Monday, November 21, 2005

Drug Addiction Example of Attributing Properties to Physical Inputs

New Scientist, reports: "Gaming fanatics show hallmarks of drug addiction"

(via Slashdot)

I think we're meant to be surprised by that. We're supposed to think that the game is somehow acting like a drug. But unlike a drug there's no physical thing you're addicted to, there's not chemical substance with addictive properties. At most, calling it an addiction, like drug addiciton, is mere analogy.

This is good example of how people tend to attribute a property associated with some 'input', in this case, addiction, to be the result of the input having that kind of property. That is, if something is addictive, it's because the input has the property of 'addictiveness'. But often the properties are really more to do with what we do with thoes 'inputs'. Sleeping tables don't make you sleep because they have some 'sleepyness' property (I mentioned an example of this kind of thing, concerning carcinogens, in this post - scroll down to the paragraph starting with 'The second section moves from...').

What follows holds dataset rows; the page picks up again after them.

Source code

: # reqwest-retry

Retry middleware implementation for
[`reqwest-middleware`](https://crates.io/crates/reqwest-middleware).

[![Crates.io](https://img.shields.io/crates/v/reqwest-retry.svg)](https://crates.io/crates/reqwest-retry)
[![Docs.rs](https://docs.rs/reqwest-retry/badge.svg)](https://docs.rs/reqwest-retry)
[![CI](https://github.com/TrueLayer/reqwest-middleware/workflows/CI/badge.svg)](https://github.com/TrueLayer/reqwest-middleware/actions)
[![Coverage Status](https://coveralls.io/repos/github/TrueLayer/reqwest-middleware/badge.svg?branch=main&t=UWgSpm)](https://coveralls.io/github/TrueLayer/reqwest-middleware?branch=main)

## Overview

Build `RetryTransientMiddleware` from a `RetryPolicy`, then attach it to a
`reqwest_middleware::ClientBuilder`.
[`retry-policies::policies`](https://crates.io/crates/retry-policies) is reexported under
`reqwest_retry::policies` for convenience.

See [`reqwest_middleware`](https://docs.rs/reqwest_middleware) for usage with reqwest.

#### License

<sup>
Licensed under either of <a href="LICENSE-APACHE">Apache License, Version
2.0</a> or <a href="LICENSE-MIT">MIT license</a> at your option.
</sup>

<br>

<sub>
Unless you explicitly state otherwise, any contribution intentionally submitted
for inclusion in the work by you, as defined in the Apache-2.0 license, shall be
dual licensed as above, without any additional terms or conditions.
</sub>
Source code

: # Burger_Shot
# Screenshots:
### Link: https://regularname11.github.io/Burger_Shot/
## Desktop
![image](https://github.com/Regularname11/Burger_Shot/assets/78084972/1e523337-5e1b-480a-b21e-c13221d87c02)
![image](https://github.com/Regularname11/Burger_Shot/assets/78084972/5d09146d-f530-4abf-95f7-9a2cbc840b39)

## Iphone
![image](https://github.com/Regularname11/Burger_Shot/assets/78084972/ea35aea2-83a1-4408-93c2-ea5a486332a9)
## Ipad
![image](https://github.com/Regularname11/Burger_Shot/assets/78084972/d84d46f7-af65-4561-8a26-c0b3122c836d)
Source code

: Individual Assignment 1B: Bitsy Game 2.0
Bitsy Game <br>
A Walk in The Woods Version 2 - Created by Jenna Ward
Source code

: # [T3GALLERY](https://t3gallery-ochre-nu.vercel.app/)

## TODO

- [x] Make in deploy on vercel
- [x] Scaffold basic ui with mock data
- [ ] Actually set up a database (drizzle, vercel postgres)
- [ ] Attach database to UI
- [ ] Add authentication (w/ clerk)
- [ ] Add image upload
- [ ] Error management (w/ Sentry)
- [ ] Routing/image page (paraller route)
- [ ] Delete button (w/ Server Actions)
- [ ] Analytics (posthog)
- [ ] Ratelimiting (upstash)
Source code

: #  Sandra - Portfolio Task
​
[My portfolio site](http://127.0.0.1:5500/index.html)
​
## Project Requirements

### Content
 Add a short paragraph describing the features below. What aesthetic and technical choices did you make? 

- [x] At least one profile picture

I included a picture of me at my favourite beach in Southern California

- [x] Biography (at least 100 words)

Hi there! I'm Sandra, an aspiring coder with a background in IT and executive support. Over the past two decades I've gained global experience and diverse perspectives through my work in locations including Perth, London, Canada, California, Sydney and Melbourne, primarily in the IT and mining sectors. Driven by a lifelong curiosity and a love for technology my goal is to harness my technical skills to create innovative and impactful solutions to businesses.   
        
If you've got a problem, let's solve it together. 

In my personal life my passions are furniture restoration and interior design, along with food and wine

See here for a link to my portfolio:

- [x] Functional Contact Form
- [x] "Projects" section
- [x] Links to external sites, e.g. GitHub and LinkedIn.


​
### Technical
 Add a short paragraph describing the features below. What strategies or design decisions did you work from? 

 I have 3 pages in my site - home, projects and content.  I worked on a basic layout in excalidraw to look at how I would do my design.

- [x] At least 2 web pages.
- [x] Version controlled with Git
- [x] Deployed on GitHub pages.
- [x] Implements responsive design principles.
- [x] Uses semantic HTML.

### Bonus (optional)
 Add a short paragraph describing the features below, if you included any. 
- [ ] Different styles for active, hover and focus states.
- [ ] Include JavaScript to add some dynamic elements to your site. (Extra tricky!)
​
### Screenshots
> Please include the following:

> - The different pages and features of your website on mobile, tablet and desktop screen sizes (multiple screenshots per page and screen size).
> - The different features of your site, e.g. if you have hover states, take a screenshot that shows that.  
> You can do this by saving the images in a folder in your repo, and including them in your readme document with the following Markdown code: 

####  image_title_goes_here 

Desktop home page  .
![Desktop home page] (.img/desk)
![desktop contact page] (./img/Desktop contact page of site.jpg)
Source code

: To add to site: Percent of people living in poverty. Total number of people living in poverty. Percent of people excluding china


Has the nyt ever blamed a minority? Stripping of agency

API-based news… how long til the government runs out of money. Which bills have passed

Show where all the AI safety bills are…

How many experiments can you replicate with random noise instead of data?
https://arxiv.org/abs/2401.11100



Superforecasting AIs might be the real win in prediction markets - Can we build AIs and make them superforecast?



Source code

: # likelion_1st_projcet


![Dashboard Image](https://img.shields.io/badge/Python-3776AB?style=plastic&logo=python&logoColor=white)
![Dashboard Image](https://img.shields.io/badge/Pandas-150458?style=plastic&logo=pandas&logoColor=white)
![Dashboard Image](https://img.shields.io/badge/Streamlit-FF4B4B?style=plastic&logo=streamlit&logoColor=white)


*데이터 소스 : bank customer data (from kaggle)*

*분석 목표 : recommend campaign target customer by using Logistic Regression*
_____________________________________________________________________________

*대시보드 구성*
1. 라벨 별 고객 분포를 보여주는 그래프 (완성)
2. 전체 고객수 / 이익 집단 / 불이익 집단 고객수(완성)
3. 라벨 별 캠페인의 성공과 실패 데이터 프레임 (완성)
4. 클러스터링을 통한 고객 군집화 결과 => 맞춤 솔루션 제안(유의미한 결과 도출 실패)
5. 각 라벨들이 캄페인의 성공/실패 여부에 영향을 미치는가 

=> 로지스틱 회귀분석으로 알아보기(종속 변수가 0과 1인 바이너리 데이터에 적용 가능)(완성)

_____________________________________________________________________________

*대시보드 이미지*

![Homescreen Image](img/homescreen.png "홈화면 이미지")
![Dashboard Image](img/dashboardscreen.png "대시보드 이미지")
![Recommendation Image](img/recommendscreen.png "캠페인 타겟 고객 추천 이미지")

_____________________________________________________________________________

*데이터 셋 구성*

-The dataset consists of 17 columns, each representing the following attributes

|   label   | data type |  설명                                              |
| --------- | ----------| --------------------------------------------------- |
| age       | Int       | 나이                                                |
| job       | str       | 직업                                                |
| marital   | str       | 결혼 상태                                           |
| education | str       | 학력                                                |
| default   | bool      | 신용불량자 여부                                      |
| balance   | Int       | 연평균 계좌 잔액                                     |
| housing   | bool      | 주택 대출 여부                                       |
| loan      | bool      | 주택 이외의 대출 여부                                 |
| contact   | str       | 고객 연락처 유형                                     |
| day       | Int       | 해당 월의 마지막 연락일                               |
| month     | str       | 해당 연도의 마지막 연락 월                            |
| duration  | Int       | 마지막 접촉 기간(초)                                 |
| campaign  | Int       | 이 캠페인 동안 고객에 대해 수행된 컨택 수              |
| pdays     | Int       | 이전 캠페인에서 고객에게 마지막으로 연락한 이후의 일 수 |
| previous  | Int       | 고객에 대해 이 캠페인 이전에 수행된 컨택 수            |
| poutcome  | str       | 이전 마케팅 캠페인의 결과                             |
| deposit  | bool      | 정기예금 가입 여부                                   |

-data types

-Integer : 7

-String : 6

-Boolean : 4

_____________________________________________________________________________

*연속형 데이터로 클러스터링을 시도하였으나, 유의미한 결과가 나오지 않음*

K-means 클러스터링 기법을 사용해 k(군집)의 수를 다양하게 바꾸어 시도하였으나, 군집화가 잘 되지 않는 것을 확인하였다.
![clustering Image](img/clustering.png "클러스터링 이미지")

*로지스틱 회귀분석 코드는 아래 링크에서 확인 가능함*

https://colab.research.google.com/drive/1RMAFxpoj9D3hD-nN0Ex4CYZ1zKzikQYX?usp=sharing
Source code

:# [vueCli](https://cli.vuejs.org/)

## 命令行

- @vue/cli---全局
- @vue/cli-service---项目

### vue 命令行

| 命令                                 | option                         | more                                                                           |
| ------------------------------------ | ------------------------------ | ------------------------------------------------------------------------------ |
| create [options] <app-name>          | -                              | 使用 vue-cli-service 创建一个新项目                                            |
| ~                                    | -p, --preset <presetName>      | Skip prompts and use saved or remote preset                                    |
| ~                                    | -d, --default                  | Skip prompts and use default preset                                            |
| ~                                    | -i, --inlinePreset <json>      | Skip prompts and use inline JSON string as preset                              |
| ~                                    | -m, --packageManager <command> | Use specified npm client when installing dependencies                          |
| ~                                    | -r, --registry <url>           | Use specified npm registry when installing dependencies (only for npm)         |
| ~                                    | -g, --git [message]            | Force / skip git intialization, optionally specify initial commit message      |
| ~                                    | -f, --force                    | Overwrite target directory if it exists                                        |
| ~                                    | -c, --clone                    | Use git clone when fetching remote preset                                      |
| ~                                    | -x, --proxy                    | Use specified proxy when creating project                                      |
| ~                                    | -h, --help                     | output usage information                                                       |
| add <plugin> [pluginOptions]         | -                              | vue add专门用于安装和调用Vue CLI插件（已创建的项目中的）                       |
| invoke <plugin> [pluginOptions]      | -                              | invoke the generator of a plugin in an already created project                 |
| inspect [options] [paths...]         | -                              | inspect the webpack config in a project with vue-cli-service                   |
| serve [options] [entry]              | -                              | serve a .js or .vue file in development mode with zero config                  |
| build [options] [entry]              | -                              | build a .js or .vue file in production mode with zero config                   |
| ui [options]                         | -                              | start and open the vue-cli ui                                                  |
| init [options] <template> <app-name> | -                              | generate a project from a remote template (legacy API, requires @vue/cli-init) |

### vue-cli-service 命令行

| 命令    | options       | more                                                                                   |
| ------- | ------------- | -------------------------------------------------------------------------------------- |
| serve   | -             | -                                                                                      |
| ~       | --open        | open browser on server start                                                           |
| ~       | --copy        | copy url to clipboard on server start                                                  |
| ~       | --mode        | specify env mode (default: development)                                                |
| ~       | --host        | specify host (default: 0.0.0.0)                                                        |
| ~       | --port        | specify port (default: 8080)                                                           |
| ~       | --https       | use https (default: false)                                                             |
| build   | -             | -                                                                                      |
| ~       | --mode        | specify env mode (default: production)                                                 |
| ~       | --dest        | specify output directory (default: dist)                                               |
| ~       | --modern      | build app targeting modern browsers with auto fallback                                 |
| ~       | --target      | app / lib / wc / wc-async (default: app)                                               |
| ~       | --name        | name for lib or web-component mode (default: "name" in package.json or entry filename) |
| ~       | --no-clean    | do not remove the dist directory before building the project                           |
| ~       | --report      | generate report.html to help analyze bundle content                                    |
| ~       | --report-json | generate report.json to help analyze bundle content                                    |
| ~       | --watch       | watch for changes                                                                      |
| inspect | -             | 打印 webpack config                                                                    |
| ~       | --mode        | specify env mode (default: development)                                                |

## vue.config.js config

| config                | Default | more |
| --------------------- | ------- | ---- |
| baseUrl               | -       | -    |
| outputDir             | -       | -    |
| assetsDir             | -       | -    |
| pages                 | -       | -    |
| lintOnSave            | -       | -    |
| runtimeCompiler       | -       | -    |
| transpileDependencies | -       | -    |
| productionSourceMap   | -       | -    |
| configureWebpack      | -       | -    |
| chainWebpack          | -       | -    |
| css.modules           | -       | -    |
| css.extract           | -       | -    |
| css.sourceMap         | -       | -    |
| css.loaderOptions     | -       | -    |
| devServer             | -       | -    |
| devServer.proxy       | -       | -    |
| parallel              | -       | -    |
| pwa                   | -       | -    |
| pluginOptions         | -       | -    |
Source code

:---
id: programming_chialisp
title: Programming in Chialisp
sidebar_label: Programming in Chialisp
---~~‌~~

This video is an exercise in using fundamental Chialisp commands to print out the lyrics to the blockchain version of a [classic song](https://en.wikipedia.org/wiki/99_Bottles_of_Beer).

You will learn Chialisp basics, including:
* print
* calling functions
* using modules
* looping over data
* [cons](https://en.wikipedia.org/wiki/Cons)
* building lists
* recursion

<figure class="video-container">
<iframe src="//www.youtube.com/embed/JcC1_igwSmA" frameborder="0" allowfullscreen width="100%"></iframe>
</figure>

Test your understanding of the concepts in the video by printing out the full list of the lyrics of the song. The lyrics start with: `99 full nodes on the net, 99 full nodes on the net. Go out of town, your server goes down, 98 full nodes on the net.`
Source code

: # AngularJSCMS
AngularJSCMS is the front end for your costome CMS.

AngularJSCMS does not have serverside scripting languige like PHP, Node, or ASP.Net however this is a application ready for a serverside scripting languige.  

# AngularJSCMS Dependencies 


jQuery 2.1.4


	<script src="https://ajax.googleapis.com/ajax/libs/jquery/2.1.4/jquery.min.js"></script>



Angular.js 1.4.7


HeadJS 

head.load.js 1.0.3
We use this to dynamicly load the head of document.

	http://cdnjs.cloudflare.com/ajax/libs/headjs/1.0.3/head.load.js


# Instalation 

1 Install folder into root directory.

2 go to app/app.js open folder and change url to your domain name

Addictiveness has to do with our pysiological/psychological processing of 'input', and there's no reason to assume that a 'physical' input like a drug is fundametally different from a 'non-phyiscal' input like a computer game.

I think this case is also an example of how people think of physical 'things', in this case, drugs, as somehow more 'real' than -- supposedly -- non-physical things, in this case, playing computer games.